Buying a foreclosure or REO property in
What is an REO?
REO means Real Estate Owned. These are houses which have completed the foreclosure process and are presently possessed by the bank or mortgage company. This is not the same as a property up for foreclosure auction. When buying a property during a foreclosure sale, you must pay at least the loan balance plus any interest and other fees accrued during the foreclosure process. The buyer must also be able to pay with cash in hand. Finally, you'll receive the property completely as is. That possibly could comprise existing liens and even current residents that may require eviction.
A REO, on the contrary, is a much neater and attractive deal. The REO property did not find a buyer during foreclosure auction. Now the lender owns it. The bank will attend to the removal of tax liens, evict occupants if needed and generally prepare for the issuance of a title insurance policy to the buyer at closing. You should be aware that REOs may be exempt from typical disclosure requirements. In California, for example, banks do not have to give a Transfer Disclosure Statement, a document that ordinarily requires sellers to reveal any defects they are aware of.

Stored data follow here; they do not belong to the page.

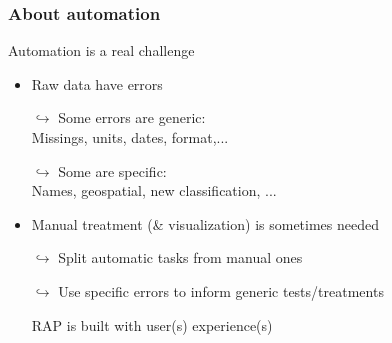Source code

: \documentclass[xcolor=x11names,compress]{beamer}
\renewcommand{\(}{\begin{columns}}
\renewcommand{\)}{\end{columns}}
\newcommand{\<}[1]{\begin{column}{#1}}
\renewcommand{\>}{\end{column}}
\begin{document}
\begin{frame}
\frametitle{About automation}
Automation is a real challenge
\pause
 \begin{itemize}[<+->]
        \item Raw data have errors 
        \item[$\hookrightarrow$] Some errors are generic: \\
        Missings, units, dates, format,... 
        \item[$\hookrightarrow$] Some are specific: \\
        Names, geospatial, new classification, ...   
        \item Manual treatment (\& visualization) is sometimes needed
        \item[$\hookrightarrow$] Split automatic tasks from manual ones
        \item[$\hookrightarrow$] Use specific errors to inform generic tests/treatments 
        \item[]
        \begin{center}
          \textcolor{siap}{RAP is built with user(s) experience(s)}
        \end{center}
    \end{itemize}
\end{frame}
\end{document}
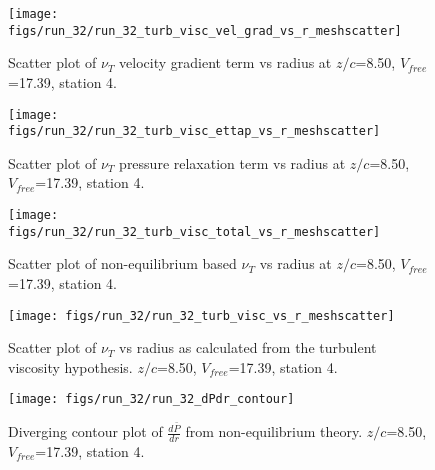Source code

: \begin{figure}[H]
\centering
\texttt{[image: figs/run\_32/run\_32\_turb\_visc\_vel\_grad\_vs\_r\_meshscatter]}
\caption{Scatter plot of $\nu_T$ velocity gradient term vs radius at $z/c$=8.50, $V_{free}$=17.39, station 4.}
\end{figure}


\begin{figure}[H]
\centering
\texttt{[image: figs/run\_32/run\_32\_turb\_visc\_ettap\_vs\_r\_meshscatter]}
\caption{Scatter plot of $\nu_T$ pressure relaxation term vs radius at $z/c$=8.50, $V_{free}$=17.39, station 4.}
\end{figure}


\begin{figure}[H]
\centering
\texttt{[image: figs/run\_32/run\_32\_turb\_visc\_total\_vs\_r\_meshscatter]}
\caption{Scatter plot of non-equilibrium based $\nu_T$ vs radius at $z/c$=8.50, $V_{free}$=17.39, station 4.}
\end{figure}


\begin{figure}[H]
\centering
\texttt{[image: figs/run\_32/run\_32\_turb\_visc\_vs\_r\_meshscatter]}
\caption{Scatter plot of $\nu_T$ vs radius as calculated from the turbulent viscosity hypothesis. $z/c$=8.50, $V_{free}$=17.39, station 4.}
\end{figure}


\begin{figure}[H]
\centering
\texttt{[image: figs/run\_32/run\_32\_dPdr\_contour]}
\caption{Diverging contour plot of $\frac{d\bar{P}}{dr}$ from non-equilibrium theory. $z/c$=8.50, $V_{free}$=17.39, station 4.}
\end{figure}


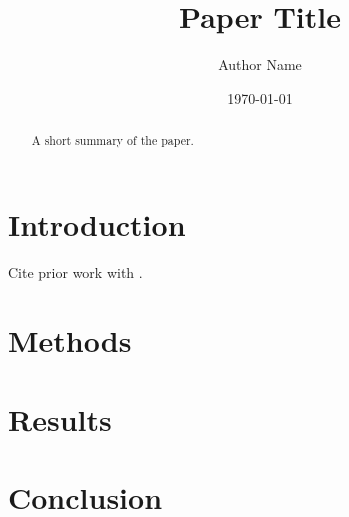 \documentclass[11pt]{article}
\title{Paper Title}
\author{Author Name}
\date{\today}
\begin{document}
\maketitle

\begin{abstract}
A short summary of the paper.
\end{abstract}

\section{Introduction}
Cite prior work with \citep{example2024}.

\section{Methods}

\section{Results}

\section{Conclusion}



\end{document}
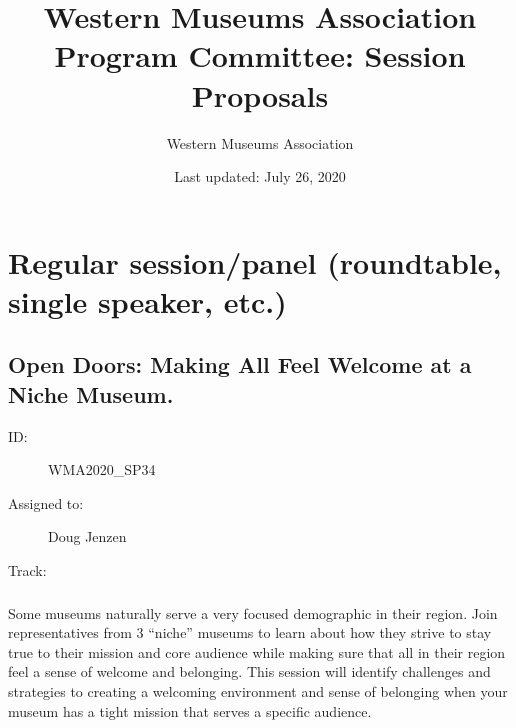 \documentclass{report}
\title{ Western Museums Association Program Committee: Session Proposals }
\date{ Last updated: July 26, 2020}
\author{Western Museums Association}
\begin{document}
  \maketitle
  \newpage
  \tableofcontents
  \newpage
  
    \newpage
    \chapter*{ Regular session/panel (roundtable, single speaker, etc.) }

      
        
  
        
  
        
  
        
          \newpage
          \section{ Open Doors:  Making All Feel Welcome at a Niche Museum.  }
            \begin{description}
              \item [ID:]
              WMA2020\_SP34

              \item [Assigned to:]Doug Jenzen~
                \item [Track:]
              \end{description}
              \subsection*{}
                Some museums naturally serve a very focused demographic in their region. Join representatives from 3 “niche” museums to learn about how they strive to stay true to their mission and core audience while making sure that all in their region feel a sense of welcome and belonging. This session will identify challenges and strategies to creating a welcoming environment and sense of belonging when your museum has a tight mission that serves a specific audience.
\end{document}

Are REO's a bargain in Albuquerque?
It's occasionally though that any REO must be a bargain and an chance for easy money. This simply isn't true. You have to be cautious about buying a REO if your intent is profit from the sell. While it's true that the bank is often anxious to sell it promptly, they are also strongly motivated to get as much as they can for it. When considering the value of a REO, you need to look closely at comparable sales in the neighborhood and be sure to take into account the time and cost of any repairs or remodeling needed to prepare the house for resale. The bargains with money making potential exist, and many people do very well flipping foreclosures. Still there are also many REO's that are not good buys and may not be money makers.
Prepared to make an offer?
Most mortgage companies have a REO department that you'll work with in buying a REO property from them. Commonly the REO department will use a listing agent to get their REO properties listed on the local MLS. Prior to making your offer, you'll want to contact either the listing agent or REO department at the bank and learn as much as you can about what they know concerning the condition of the property and what their process is for accepting offers. Since banks usually sell REO properties "as is", it's often prudent to include an inspection contingency in your offer that gives you time to check for hidden damage and withdraw the offer if you find it.
As with making any offer on real estate, providing documentation of your ability to pay may make your offer more attractive, such as a pre-approval letter from a lender. After you've made your offer, you can expect the bank to counter offer. Then it will be your decision whether to accept their counter, or submit another counter offer. Realize, you'll be working with a process that generally involves several people at the bank, and they don't work evenings or weekends. It's typical for the process of offers and counter offers to take days or even weeks.